Tuesday, October 20, 2009

Spare the Rod and Spoil the Pitch

by Jack Craib, New Rep Reviewer

Mamet. Hollywood. Power. Ruthlessness. Moral decay. Male bonding. Serial Swearing. Staccato dialogue. Got it.

New Rep’s current offering of David Mamet’s “Speed-the-Plow” comes with some interesting Broadway baggage. Both the original 1988 production and the recent 2008 version are famous, or infamous, for their casting choices, Madonna in the former (almost universally panned) and Jeremy Piven in the latter (supposedly done in by some suspect sushi). The star of most Mamet works, however, is Mamet, with his idiosyncratic rhythm of speech. This time around, with some three dozen screenplays to his credit, he has the street cred to write about turf he knows all too well. His title comes from an old saying that work produces wealth, therefore may God speed the proverbial plow for a swift and profitable harvest. How his characters plan to cultivate proposed movie projects is the crux of the play.

This short work features three characters in three scenes. Bobby Gould (Robert Pemberton), head of production at a film studio, and Charlie Fox (Gabriel Kuttner), a producer, have been friends since their days in the mail room. Charlie, a self-described whore, in the best-written and most complex role (Ron Silver won a Tony in the original and Raul Esparza was nominated in the revival), views movies as a business and believes in success at all costs.
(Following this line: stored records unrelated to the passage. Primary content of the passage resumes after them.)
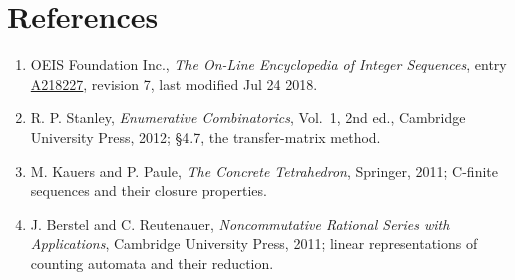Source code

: \documentclass[11pt]{article}
\theoremstyle{definition}
\begin{document}
\section{References}

\begin{enumerate}

\item OEIS Foundation Inc., \emph{The On-Line Encyclopedia of Integer Sequences}, entry \href{https://oeis.org/A218227}{A218227}, revision 7, last modified Jul 24 2018.

\item R. P. Stanley, \emph{Enumerative Combinatorics}, Vol.~1, 2nd ed., Cambridge University Press, 2012; \S4.7, the transfer-matrix method.

\item M. Kauers and P. Paule, \emph{The Concrete Tetrahedron}, Springer, 2011; C-finite sequences and their closure properties.

\item J. Berstel and C. Reutenauer, \emph{Noncommutative Rational Series with Applications}, Cambridge University Press, 2011; linear representations of counting automata and their reduction.

\end{enumerate}
\end{document}
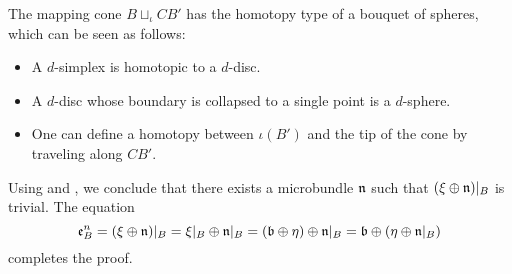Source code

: \begin{myproof}
\begin{steps}
        The mapping cone $B \sqcup_\iota CB'$ has the homotopy type of a bouquet of spheres,
        which can be seen as follows:
        \begin{itemize}
            \item A $d$-simplex is homotopic to a $d$-disc.
            \item A $d$-disc whose boundary is collapsed to a single point is a $d$-sphere.
            \item One can define a homotopy between $\iota(B')$ and the tip of the cone by
            traveling along $CB'$.
        \end{itemize}
        
        Using  and ,
        we conclude that there exists a microbundle $\mathfrak{n}$ such that $(\xi \oplus{} \mathfrak{n})\vert_{B}$ is trivial.
        The equation
        \[
            \be{B}
            = (\whitney{\xi}{\bn})\restr{B}
            = \whitney{\xi\restr{B}}{\bn\restr{B}}
            = \whitney{(\whitney{\bb}{\eta})}{\bn\restr{B}}
            = \whitney{\bb}{(\whitney{\eta}{\bn\restr{B}})}
        \]
        completes the proof.
    \end{steps}
\end{myproof}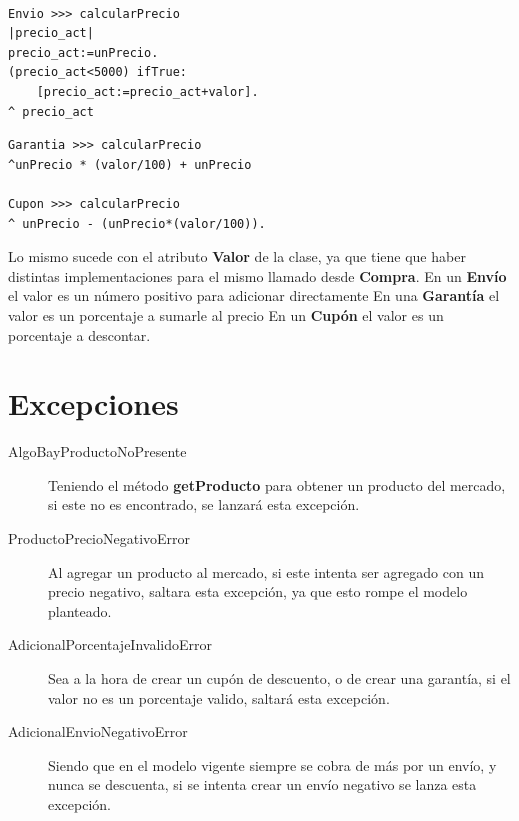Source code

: \documentclass[titlepage,a4paper]{article}
\begin{document}
\vspace{1\baselineskip}
\noindent
\begin{minipage}{0.5\textwidth}
\begin{Verbatim}

Envio >>> calcularPrecio
|precio_act|
precio_act:=unPrecio.
(precio_act<5000) ifTrue:
	[precio_act:=precio_act+valor].
^ precio_act
\end{Verbatim}
\end{minipage}
\hspace{1\baselineskip}
\begin{minipage}{0.5\textwidth}
\begin{Verbatim}
Garantia >>> calcularPrecio
^unPrecio * (valor/100) + unPrecio

Cupon >>> calcularPrecio
^ unPrecio - (unPrecio*(valor/100)). 
\end{Verbatim}
\end{minipage}\hfill
\vspace{1\baselineskip}

Lo mismo sucede con el atributo \textbf{Valor} de la clase, ya que tiene que haber distintas implementaciones para el mismo llamado desde \textbf{Compra}.
\subitem En un \textbf{Envío} el valor es un número positivo para adicionar directamente
\subitem En una \textbf{Garantía} el valor es un porcentaje a sumarle al precio
\subitem En un \textbf{Cupón} el valor es un porcentaje a descontar.

\section{Excepciones}\label{sec:excepciones}

\begin{description}
\item[AlgoBayProductoNoPresente] Teniendo el método \textbf{getProducto} para obtener un producto del mercado, si este no es encontrado, se lanzará esta excepción.
\item[ProductoPrecioNegativoError] Al agregar un producto al mercado, si este intenta ser agregado con un precio negativo, saltara esta excepción, ya que esto rompe el modelo planteado.
\item[AdicionalPorcentajeInvalidoError] Sea a la hora de crear un cupón de descuento, o de crear una garantía, si el valor no es un porcentaje valido, saltará esta excepción.
\item[AdicionalEnvioNegativoError] Siendo que en el modelo vigente siempre se cobra de más por un envío, y nunca se descuenta, si se intenta crear un envío negativo se lanza esta excepción.
\end{description}
\end{document}

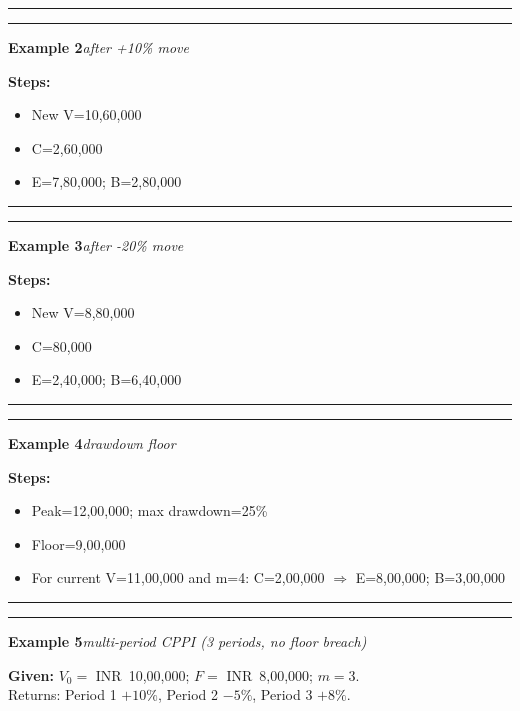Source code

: \documentclass[
]{article}
\begin{document}
\noindent\rule{\linewidth}{0.4pt}
\medskip
\noindent\rule{\linewidth}{0.4pt}
\noindent\textbf{Example 2}\enspace\textit{after +10\% move}

\noindent\textbf{Steps:}
\begin{itemize}\setlength{\itemsep}{3pt}
  \item New V=10,60,000
  \item C=2,60,000
  \item E=7,80,000; B=2,80,000
\end{itemize}

\noindent\rule{\linewidth}{0.4pt}
\medskip
\noindent\rule{\linewidth}{0.4pt}
\noindent\textbf{Example 3}\enspace\textit{after -20\% move}

\noindent\textbf{Steps:}
\begin{itemize}\setlength{\itemsep}{3pt}
  \item New V=8,80,000
  \item C=80,000
  \item E=2,40,000; B=6,40,000
\end{itemize}

\noindent\rule{\linewidth}{0.4pt}
\medskip
\noindent\rule{\linewidth}{0.4pt}
\noindent\textbf{Example 4}\enspace\textit{drawdown floor}

\noindent\textbf{Steps:}
\begin{itemize}\setlength{\itemsep}{3pt}
  \item Peak=12,00,000; max drawdown=25\%
  \item Floor=9,00,000
  \item For current V=11,00,000 and m=4: C=2,00,000 $\Rightarrow$ E=8,00,000; B=3,00,000
\end{itemize}

\noindent\rule{\linewidth}{0.4pt}
\medskip
\noindent\rule{\linewidth}{0.4pt}
\noindent\textbf{Example 5}\enspace\textit{multi-period CPPI (3 periods, no floor breach)}

\noindent\textbf{Given:} $V_0=$ INR~10{,}00{,}000; $F=$ INR~8{,}00{,}000; $m=3$.\\
Returns: Period 1 $+10\%$, Period 2 $-5\%$, Period 3 $+8\%$.
\end{document}
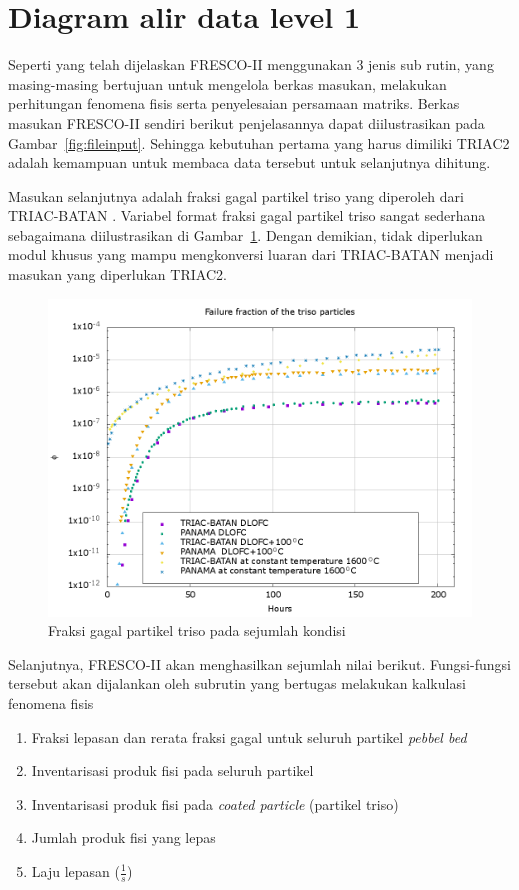 \documentclass[a4paper,11pt]{report}
\renewcommand{\figurename}{Gambar}
\begin{document}
\section{Diagram alir data level 1}
Seperti yang telah dijelaskan FRESCO-II menggunakan 3 jenis sub rutin, yang masing-masing bertujuan untuk mengelola berkas masukan, melakukan perhitungan fenomena fisis serta penyelesaian persamaan matriks. Berkas masukan FRESCO-II sendiri berikut penjelasannya dapat diilustrasikan pada \figurename~\ref{fig:fileinput}. Sehingga kebutuhan pertama yang harus dimiliki TRIAC2 adalah kemampuan untuk membaca data tersebut untuk selanjutnya dihitung.

Masukan selanjutnya adalah fraksi gagal partikel triso yang diperoleh dari TRIAC-BATAN \cite{triac1}. Variabel format fraksi gagal partikel triso sangat sederhana sebagaimana diilustrasikan di \figurename~\ref{fig:hasiltriac}. Dengan demikian, tidak diperlukan modul khusus yang mampu mengkonversi luaran dari TRIAC-BATAN menjadi masukan yang diperlukan TRIAC2. 

\begin{figure}[h!]
  \begin{center}
    \includegraphics[scale=.35]{pics/compareinit.png}
    \caption{Fraksi gagal partikel triso pada sejumlah kondisi \cite{triac1}}
    \label{fig:hasiltriac}
  \end{center}
\end{figure}

Selanjutnya, FRESCO-II akan menghasilkan sejumlah nilai berikut. Fungsi-fungsi tersebut akan dijalankan oleh subrutin yang bertugas melakukan kalkulasi fenomena fisis
\begin{enumerate}
  \item Fraksi lepasan dan rerata fraksi gagal untuk seluruh partikel \textit{pebbel bed}
  \item Inventarisasi produk fisi pada seluruh partikel
  \item Inventarisasi produk fisi pada \textit{coated particle} (partikel triso)
  \item Jumlah produk fisi yang lepas
  \item Laju lepasan ($\frac{1}{s}$)
\end{enumerate}
\end{document}
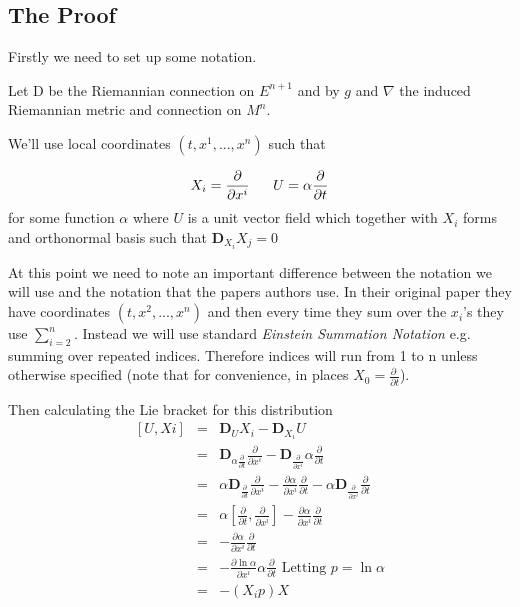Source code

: \subsection{The Proof}
Firstly we need to set up some notation.

Let D be the Riemannian connection on $E^{n+1}$ and by $g$ and $\nabla$ the induced Riemannian metric and connection on $M^n$.

We'll use local coordinates $(t,x^1,...,x^n)$ such that

\begin{displaymath}
X_i = \frac{\partial}{\partial x^i} \mbox{\, \, \, \,} U = \alpha \frac{\partial}{\partial t}
\end{displaymath}
for some function $\alpha$
where $U$ is a unit vector field which together with $X_i$ forms and orthonormal basis such that $\mathbf D_{X_i}X_j = 0$

At this point we need to note an important difference between the notation we will use and the notation that the papers authors use. In their original paper they have coordinates $(t,x^2,...,x^n)$ and then every time they sum over the $x_i$'s they use $\sum_{i=2}^n$. Instead we will use standard \emph{Einstein Summation Notation} e.g. summing over repeated indices. Therefore indices will run from 1 to n unless otherwise specified (note that for convenience, in places $X_0 = \frac{\partial \ }{\partial t}$).

Then calculating the Lie bracket for this distribution 
\begin{eqnarray}
\nonumber
[U, Xi] &=& \mathbf D_U X_i - \mathbf D_{X_i} U \\
\nonumber
&=& \mathbf D_{\alpha \frac{\partial}{\partial t}} \frac{\partial}{\partial x^i} - \mathbf D_{\frac{\partial}{\partial x^i}}  \alpha \frac{\partial}{\partial t} \\
\nonumber
&=& \alpha \mathbf D_{\frac{\partial}{\partial t}}\frac{\partial}{\partial x^i}- \frac{\partial \alpha}{\partial x^i}\frac{\partial}{\partial t} - \alpha \mathbf D_{\frac{\partial}{\partial x^i}}\frac{\partial}{\partial t} \\
\nonumber
&=& \alpha \left[\frac{\partial}{\partial t},\frac{\partial}{\partial x^i}\right] - \frac{\partial \alpha}{\partial x^i}\frac{\partial}{\partial t} \\
\nonumber
&=& - \frac{\partial \alpha}{\partial x^i}\frac{\partial}{\partial t} \\
\nonumber
&=& - \frac{\partial \ln \alpha}{\partial x^i}\alpha\frac{\partial}{\partial t} \mbox{\ \ \ \ Letting } p = \ln \alpha \\
\nonumber
&=& -(X_i p)X
\end{eqnarray}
It is his pitch for a screenplay he temporarily represents that initiates conflict, and he repeatedly notes that he could easily have “crossed the street” (that is, pitched to another studio) with his project. Bobby, also a self-described whore, states that money isn’t everything; he wants to make a difference in the world. Karen (Aimee Doherty) is the literal whore willing to do whatever it takes to be a player, in the least interesting role. This is nothing new for Mamet, whose focus in previous works such as “American Buffalo“ and the Pulitzer-winning “Glengarry Glen Ross” is clearly the issue of male friendships and bromance; his female characters are often marginalized or objectified.

This cast nails the pace and the cynicism neatly. Kuttner gets the lion’s share of the best lines and makes the most of them, while Pemberton’s reactions are priceless. The problem is the character of Karen, and, while Doherty does about as well as one could with the role, it’s as shallow as the character she plays. Her biggest scene lacks the pacing of the rest of the work and spends way too much time getting to a point that is telegraphed much earlier; it’s almost as though it’s from another play. It’s not the fault of the actors, but of Mamet, who doesn’t acknowledge that a woman might be the verbal equal of the men. This may have been credible in 1988, but in today’s Hollywood, with several female studio heads, it’s a bit dated. Nonetheless, Director Robert Walsh does a splendid job of verbal choreography. On the technical side, the set works very well and the costumes are spot on (Bobby rumpled, Charlie buttoned-down, Karen chameleon-like), but the lighting too often puts the actors literally in the dark.

Art and idealism may not triumph over commerce, but the process provides a great deal of hysterically funny writing. Mamet surely doesn’t spare the rod in portraying the movie culture. As Charlie puts it, “They’re only words unless they’re true”.